Radioiodinated versus radiometal-labeled anti-carcinoembryonic antigen single-chain Fv-Fc antibody fragments: Optimal pharmacokinetics for therapy

Antibody fragments with optimized pharmacokinetic profiles hold potential for detection and therapy of tumor malignancies. We studied the behavior of three anti-carcinoembryonic antigen (CEA) single-chain Fv-Fc (scFv-Fc) variants (I253A, H310A, and H310A/H435Q, Kabat numbering system) that exhibited differential serum persistence. Biodistribution studies done on CEA-positive tumor xenografted mice revealed that the In-111-labeled I253A fragment with the slowest clearance kinetics (T-1/2 beta, 27.7 h) achieved the highest tumor uptake (44.6% ID/g at 24 h), whereas the radiometal-labeled H310A/H435Q fragment with the most rapid elimination (T-1/2 beta, 7.05 h) reached a maximum of 28.0% ID/g at 12 h postinjection. The H310A protein was characterized by both intermediate serum half-life and tumor uptake.
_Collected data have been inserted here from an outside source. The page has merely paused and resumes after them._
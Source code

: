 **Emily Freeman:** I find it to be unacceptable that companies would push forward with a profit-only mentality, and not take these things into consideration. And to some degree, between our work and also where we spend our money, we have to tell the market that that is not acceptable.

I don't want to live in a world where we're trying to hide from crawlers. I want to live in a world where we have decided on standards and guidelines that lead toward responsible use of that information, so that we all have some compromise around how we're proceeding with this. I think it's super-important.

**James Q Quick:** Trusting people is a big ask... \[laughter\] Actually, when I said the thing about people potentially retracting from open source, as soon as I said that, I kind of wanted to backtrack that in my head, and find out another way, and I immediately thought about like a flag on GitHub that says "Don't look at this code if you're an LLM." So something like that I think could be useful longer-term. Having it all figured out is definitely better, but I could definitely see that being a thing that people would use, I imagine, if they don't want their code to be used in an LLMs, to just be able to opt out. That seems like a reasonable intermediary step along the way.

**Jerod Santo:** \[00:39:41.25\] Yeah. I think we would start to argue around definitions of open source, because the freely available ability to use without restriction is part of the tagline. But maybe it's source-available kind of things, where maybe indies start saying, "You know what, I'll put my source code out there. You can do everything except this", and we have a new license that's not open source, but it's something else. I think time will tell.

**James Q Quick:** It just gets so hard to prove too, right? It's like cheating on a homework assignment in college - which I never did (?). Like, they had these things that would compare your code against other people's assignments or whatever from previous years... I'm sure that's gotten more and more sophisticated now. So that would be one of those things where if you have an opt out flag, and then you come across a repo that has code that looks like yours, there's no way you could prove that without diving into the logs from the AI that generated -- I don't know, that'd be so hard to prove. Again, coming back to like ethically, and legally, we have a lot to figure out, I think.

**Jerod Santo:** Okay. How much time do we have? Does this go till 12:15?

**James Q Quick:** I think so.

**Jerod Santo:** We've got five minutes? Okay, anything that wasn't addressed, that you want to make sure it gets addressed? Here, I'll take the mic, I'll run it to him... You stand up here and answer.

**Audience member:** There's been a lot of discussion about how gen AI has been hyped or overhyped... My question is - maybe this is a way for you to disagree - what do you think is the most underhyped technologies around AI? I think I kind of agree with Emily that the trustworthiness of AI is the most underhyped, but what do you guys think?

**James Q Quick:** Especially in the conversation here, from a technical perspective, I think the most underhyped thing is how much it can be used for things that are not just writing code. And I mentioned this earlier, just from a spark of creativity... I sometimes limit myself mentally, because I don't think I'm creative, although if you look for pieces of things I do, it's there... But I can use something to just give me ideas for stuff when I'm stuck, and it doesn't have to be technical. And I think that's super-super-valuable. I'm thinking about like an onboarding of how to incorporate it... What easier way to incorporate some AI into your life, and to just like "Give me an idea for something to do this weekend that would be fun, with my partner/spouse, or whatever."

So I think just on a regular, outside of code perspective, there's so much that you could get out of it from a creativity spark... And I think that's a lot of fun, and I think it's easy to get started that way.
The In-111-based biodistribution studies showed that all three fragments were eliminated primarily through the liver, and hepatic radiometal activity correlated with the rate of fragment clearance. The In-111-labeled H310A/H435Q protein exhibited the highest liver uptake (23.5% ID/g at 24 h). Metabolism of the I-125-labeled scFv-Fc proteins resulted in low normal organ activity. Finally, the I-125/In-111 biodistribution data allowed for dose estimations, which suggest the I-131-labeled scFv-Fc H310A/H435Q as a promising candidate for radioimmunotherapy.